Story Responses --
7 Pillars of Horror Part I
H.P. Lovecraft, from
The Call of Cthulhu: And Other Stories
At the Mountains of Madness
Posted 10/30/2020 (v 1.3)
There are some rich possibilities in this work that cry out for further development. There are also a few highly effective moments and scares. But as a story, and as a whole, it’s just bad. It falls down in several ways that are easy to see. It seems to bears the marks of incompleteness, haste or publishing-related deformity. But some of it must also simply be writing awkwardness or immature judgment.
The tale tells of a scientific expedition to the Antarctic. Hidden within the icy wasteland, a huge foreboding mountain range is discovered; and there lies the ruins of a gigantic, terrifying city of stone. This city was built millions of years ago and then abandoned, by an unknown race of non-humans. The expedition encounters scientific revelation after revelation, but it also finds terror and death. Monsters still lurk within the labyrinth.
The most obvious problem with the execution is that it’s dull.

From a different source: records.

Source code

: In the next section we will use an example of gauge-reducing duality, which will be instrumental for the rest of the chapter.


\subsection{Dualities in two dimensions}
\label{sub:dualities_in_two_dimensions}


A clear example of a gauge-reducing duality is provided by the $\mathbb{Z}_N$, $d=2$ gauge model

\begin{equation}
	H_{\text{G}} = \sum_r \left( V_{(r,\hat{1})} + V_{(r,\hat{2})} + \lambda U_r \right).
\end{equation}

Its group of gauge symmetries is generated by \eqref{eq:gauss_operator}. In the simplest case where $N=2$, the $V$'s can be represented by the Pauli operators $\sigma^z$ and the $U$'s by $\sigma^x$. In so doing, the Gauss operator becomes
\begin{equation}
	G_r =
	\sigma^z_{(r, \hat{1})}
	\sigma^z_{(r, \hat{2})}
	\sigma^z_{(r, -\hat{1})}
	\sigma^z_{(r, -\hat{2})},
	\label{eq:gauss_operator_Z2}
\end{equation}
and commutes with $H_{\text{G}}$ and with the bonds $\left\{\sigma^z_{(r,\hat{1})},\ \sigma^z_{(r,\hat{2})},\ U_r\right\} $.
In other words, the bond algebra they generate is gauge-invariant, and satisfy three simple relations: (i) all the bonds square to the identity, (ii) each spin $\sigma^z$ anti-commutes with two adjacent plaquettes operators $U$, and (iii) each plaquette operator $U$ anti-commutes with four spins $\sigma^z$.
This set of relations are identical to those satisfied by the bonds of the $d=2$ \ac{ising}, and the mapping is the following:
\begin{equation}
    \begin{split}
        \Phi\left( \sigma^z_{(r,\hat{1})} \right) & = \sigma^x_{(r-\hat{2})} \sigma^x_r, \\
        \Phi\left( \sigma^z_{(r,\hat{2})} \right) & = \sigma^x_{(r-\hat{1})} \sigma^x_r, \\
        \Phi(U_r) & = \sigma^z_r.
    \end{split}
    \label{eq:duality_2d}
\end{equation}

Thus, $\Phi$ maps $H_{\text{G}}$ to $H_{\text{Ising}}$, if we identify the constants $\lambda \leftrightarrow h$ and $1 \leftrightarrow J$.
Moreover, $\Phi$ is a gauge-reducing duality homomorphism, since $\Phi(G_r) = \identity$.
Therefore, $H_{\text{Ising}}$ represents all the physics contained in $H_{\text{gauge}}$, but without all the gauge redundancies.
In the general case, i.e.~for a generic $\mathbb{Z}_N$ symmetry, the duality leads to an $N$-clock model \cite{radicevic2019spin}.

The far greater part of the text is solid blocks of repetitive description - an endless and eventually forgettable succession of mountains, rocks, gigantic masonry, foreboding vistas, and so forth. Yes, I’m aware it’s supposed to be a geologist’s journal, but so what! This distracting repetition, both general and in specific words really sticks out, which means I guess the editing must have been hasty or sloppy.
If, on the other hand, the writer was fully conscious that he repeated “Cyclopean” 27 times in this novella, and found that cool, I’d say that truly impugns his taste. You will have to read it to see what I mean. As you read, every word, idea, object and thought has already been stated (sometimes 5-6 or times)! Though the prose is well-formed and smooth, often vivid, there is truly nothing new until you get to the sparse good bits. And it goes on and on, a mish-mash of repeated text. Anything worth writing once, is worth writing 17 times. Was this purposefully to increase the length?

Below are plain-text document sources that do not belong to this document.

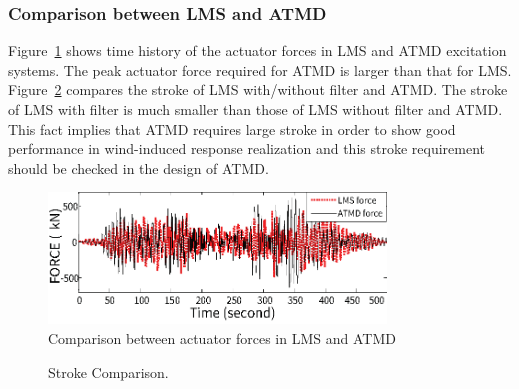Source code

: \subsubsection{Comparison between LMS and ATMD}

Figure~\ref{fig:6-14} shows time history of the actuator forces in LMS and ATMD excitation systems. The peak actuator force required for ATMD is larger than that for LMS. Figure~\ref{fig:6-15} compares the stroke of LMS with/without filter and ATMD. The stroke of LMS with filter is much smaller than those of LMS without filter and ATMD. This fact implies that ATMD requires large stroke in order to show good performance in wind-induced response realization and this stroke requirement should be checked in the design of ATMD.

\begin{figure}[ht]
\centering
\includegraphics[width=0.8\textwidth] {figure/6-14.eps}
\caption{Comparison between actuator forces in LMS and ATMD}
\label{fig:6-14}
\end{figure}

\begin{figure}[!ht]
\centering
{}
\caption{Stroke Comparison.}
\label{fig:6-15}
\end{figure}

Lovecraft also hammers in refernces to contemporaneous art and writing, which has a more than a whiff of amateurism. One of many examples are the paintings of Roerich… Did I mention the scary mountains looked like his painting? (Oh yeah, I mentioned it 8 times). Did I also mention that this story you’re reading right now is a homage to Poe’s
Gordon Pym? Let me validate the story further by mentioning C.A. Smith, and lots and lots of fictional(?) legends and stuff. First of all, this is a risky thing for a writer – to refer to outside works of art of fiction, especially those that influenced the work the reader is reading. There are unattractive meta-fictional entanglements, or it can simply appear insecure. One mention of these things would have worked, but the writer can’t stop at one, two or even at five.
While I’m heaping on the praise, I’ll say too that there seem to be big plot holes (or are they “to be continued”?). I never grasped what was going on with the missing man and dog, sled and equipment. Why? Who was doing what? What about all those suggestions and hints at the grisly scene of Lake’s camp? If it was explained or even suggested, I missed it. There is also a lot of painful circumlocutious “you gotta believe me!”, and “I’m about to tell you something scary.” A horror story can certainly use these, but not 900 times!
And the good stuff? Aside from some good old Romantic sublime nature terror, I think the brilliance of the basic sub-story-line concept perhaps overwhelmed its fictional vehicle. Maybe the tale was merely created to house it. Aliens who came a billion years ago, who began all life on earth, who possessed an advanced culture and art, who manipulate proto-plasm to create their own monster servants, who built immense, extremely creepy stone cities whose ruins are hidden in the ultra-high undiscovered peaks of the Antarctic – it’s great stuff! Too bad it took shape within a muddle. But maybe this is why other authors love to borrow it and riff on it. Its original fictional setting is undistinguished. It’s something therefore you might feel inclined to run with.